The traits Egan prioritises when hiring have shifted. Subject expertise remains essential but no longer sufficient on its own. He looks for a positive attitude, flexibility, and a willingness to go beyond the standard role, particularly in boarding school environments where teachers take on a much wider range of responsibilities throughout the day.

Critically, he now factors in an embrace of technology. That does not mean a teacher must arrive as an AI expert. It means they need to be curious, open, and willing to learn alongside their students. The headmasters who are building effective AI integration in their schools are the ones who hire for that mindset, not just for subject credentials.

Diagnostic Checklist

Is Your School AI-Ready? The Headmaster’s Checklist

Tick each area your school has addressed. Based on Johnny Egan’s framework for responsible AI adoption in education.

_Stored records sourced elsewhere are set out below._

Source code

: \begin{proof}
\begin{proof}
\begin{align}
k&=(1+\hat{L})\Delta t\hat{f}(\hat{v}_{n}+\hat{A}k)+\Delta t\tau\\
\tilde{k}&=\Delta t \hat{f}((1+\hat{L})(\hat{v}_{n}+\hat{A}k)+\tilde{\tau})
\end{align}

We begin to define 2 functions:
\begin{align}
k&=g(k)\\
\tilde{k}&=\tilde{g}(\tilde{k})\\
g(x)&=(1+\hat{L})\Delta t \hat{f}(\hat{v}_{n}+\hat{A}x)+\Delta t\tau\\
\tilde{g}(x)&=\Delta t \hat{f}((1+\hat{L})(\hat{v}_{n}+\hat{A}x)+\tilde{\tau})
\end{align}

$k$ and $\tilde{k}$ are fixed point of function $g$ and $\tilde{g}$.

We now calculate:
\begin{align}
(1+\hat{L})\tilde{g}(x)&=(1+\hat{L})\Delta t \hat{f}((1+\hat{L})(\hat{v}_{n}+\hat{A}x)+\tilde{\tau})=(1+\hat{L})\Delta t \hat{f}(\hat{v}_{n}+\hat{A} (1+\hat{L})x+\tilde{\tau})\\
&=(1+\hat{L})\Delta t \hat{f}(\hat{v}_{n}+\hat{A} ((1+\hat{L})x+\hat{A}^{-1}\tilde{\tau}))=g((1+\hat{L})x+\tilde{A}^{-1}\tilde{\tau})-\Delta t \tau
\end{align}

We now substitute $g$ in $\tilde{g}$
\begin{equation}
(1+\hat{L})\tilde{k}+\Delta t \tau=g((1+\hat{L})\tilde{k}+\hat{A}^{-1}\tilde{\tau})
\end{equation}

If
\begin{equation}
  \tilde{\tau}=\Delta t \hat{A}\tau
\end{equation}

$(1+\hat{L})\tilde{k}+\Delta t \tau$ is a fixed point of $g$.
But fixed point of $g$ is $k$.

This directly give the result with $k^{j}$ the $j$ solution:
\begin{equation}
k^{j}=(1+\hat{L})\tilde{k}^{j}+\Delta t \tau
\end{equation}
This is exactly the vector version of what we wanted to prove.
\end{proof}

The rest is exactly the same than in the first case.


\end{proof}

  • Teachers are actively using AI for lesson planning and marking
  • New teacher hiring criteria includes an embrace of technology
  • Staff CPD includes hands-on AI tool training (MidJourney, Sphinx AI, etc.)
  • Age-appropriate technology policy is in place across year groups
  • Older students are taught to critique and evaluate AI-generated content
  • Digital literacy is embedded in the curriculum, not treated as an add-on
  • Students are educated on digital footprints and data collection
  • Parents receive regular briefings on online safety at home
  • Cyberbullying detection and response protocols are up to date
  • AI adoption is treated as a strategic priority, not a pilot project
  • Administrative AI use is being evaluated for cost efficiency gains
  • Long-term bespoke learning roadmap is under active development
Readiness score 0 / 12
Select the areas your school has addressed to assess readiness.

The Leadership Principle Every New Headmaster Needs to Hear

For aspiring school leaders, Egan's most consistent advice is deceptively simple: never rush changes. When a process looks inefficient or illogical, the instinct is to fix it immediately. But most systems that appear broken have a reason behind them, and moving too fast without understanding those reasons creates new problems.

His most impactful leadership decision was a cultural one. After COVID, he joined a school where parents were kept at the gates, not allowed on site. He changed that. The results were meaningful: children benefited from seeing their parents during the school day, teachers built stronger relationships with families, and parents began contributing their time and expertise to the school. A structural change produced a reciprocal community, and that kind of compounding outcome is what thoughtful, unhurried leadership makes possible.

The Long Game: From Admin Efficiency to Bespoke AI Learning

Looking five to ten years ahead, Egan sees AI reshaping education in two distinct phases. In the short term, the biggest impact will be on administrative efficiency. AI tools will handle tasks that currently require additional staff, reducing overhead costs for schools operating in an increasingly competitive and consolidating market.

Longer term, he imagines something closer to bespoke learning at scale, AI delivered through glasses or earwear that provides dedicated one-to-one academic support. The kind of attentiveness to individual needs that no single teacher can sustainably deliver for 30 students simultaneously. The technology is not fully there yet, but Egan does not think it is far off. The trajectory from smartboards to AI classrooms has moved faster than anyone expected.

The headmasters and school leaders who treat AI in schools as a serious operational priority now, rather than a side project or a future concern, will be best positioned for both phases of what is coming.